BSM: Esta não é uma questão colocada no texto, mas claro que surge como uma demanda quando se trabalha com filme. Não tenho uma abordagem mais abrangente para isso: ao contrário, minhas estratégias são contidas e evoluem cena a cena. Vou dar um exemplo: no início do filme, há um momento em que os personagens tomam banho após a batalha. Eles estão recebendo os raios do sol, sentados no rio, seus corpos resplandecentes. Esta imagem contém uma atração sexual inegável. Mas como você a recebe depende de seu posicionamento enquanto espectador. Seguindo o pensamento de Wittig, quis apresentar ao espectador um sujeito universal que não é feminino nem masculino. Claro, isso só pode funcionar se o filme tiver criado um mundo em que um além-gênero seja possível — através, por exemplo, da aparência das personagens e da maneira como interagem. O que eu pretendia fazer era convidar os próprios espectadores a se identificarem com um tipo diferente de sujeito, para que incorporassem a condição de espectador de forma distinta. É isso que o livro faz: no decorrer da leitura do texto, você passa a se identificar como um tipo de sujeito diferente de quem você era até aquele ponto. E é por isso que este livro continua sendo tão importante: é um espaço onde você pode entrar e respirar livremente por um momento.

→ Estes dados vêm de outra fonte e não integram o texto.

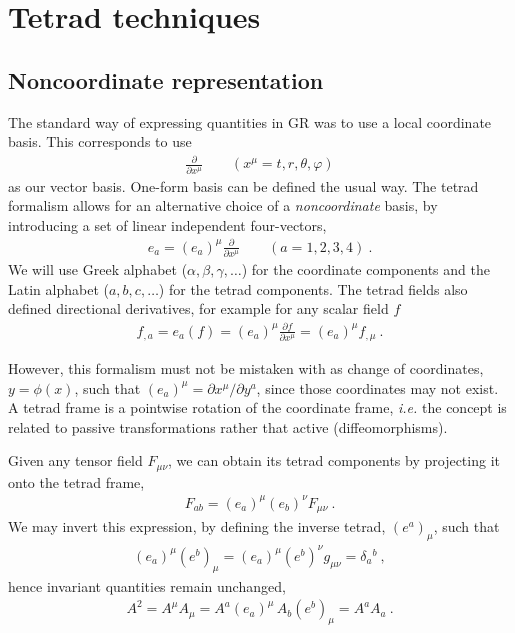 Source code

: 
\chapter{Tetrad techniques} %
\label{AppendixTetradFormalism}


\section{Noncoordinate representation}
\label{AppendixTetradMetric}

The standard way of expressing quantities in GR was to use a local coordinate basis. This corresponds to use
\begin{align}
   \frac{\partial}{\partial x^\mu} \qquad (x^\mu = t, r, \theta, \varphi)
\end{align}
as our vector basis. One-form basis can be defined the usual way. The tetrad formalism allows for an alternative choice of a \emph{noncoordinate} basis, by introducing a set of linear independent four-vectors, 
\begin{align}
    e_a = (e_a)^\mu \frac{\partial}{\partial x^\mu} \qquad (a = 1, 2, 3, 4) ~.
\end{align}
We will use Greek alphabet ($\alpha,\beta,\gamma,\dots$) for the coordinate components and the Latin alphabet ($a,b,c,\dots$) for the tetrad components.
The tetrad fields also defined directional derivatives, for example for any scalar field $f$
\begin{align}
    f_{, a} = e_a ( f ) = (e_a)^\mu \frac{\partial f}{\partial x^\mu} =  (e_a)^\mu f_{,  \mu}  ~.
\end{align}

However, this formalism must not be mistaken with as change of coordinates, $y=\phi(x)$, such that $(e_a)^\mu = \partial x^\mu / \partial y^a$, since those coordinates may not exist.
A tetrad frame is a pointwise rotation of the coordinate frame, \emph{i.e.} the concept is related to passive transformations rather that active (diffeomorphisms).

Given any tensor field $F_{\mu\nu}$, we can obtain its tetrad components by projecting it onto the tetrad frame,
\begin{align}
    F_{ab} = (e_a)^\mu (e_b)^\nu F_{\mu\nu} ~.
\end{align}
We may invert this expression, by defining the inverse tetrad, $(e^a)_\mu$, such that
\begin{align}
    (e_a)^\mu (e^b)_\mu = (e_a)^\mu (e^b)^\nu g_{\mu\nu} = \delta_a{}^b ~,
\end{align}
hence invariant quantities remain unchanged,
\begin{align}
    A^2 = A^\mu A_\mu = A^a (e_a)^\mu \, A_b (e^b)_\mu = A^a A_a~.
\end{align}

CG: O livro e o filme se passam na “Amazonian”, um espaço distante e imaginário para Wittig, mas para você a floresta tropical faz parte do lugar onde você vive e trabalha. Você pode me contar mais sobre esse processo de transposição?

BSM: Eu me senti convidada a pensar na interação entre pensamento e paisagem porque o texto tenta descrever todas essas tribos de mulheres em diferentes lugares. Mas, por vezes, as paisagens tropicais aparecem de forma um pouco simplória no texto: você imagina guerreiros se organizando com armas fantásticas, mas as descrições de seus arredores não são tão ricas quanto as dos lugares que Wittig conhecia muito bem, como a Alsácia. Ainda assim, ela tenta imaginá-los, o que me pareceu um convite para refletir sobre como suas ideias poderiam se transformar caso pensássemos nelas diretamente dos trópicos, de Porto Rico. O que acontece é que a ambientação e o grupo de mulheres que nós vemos transformam o centro imaginado do texto.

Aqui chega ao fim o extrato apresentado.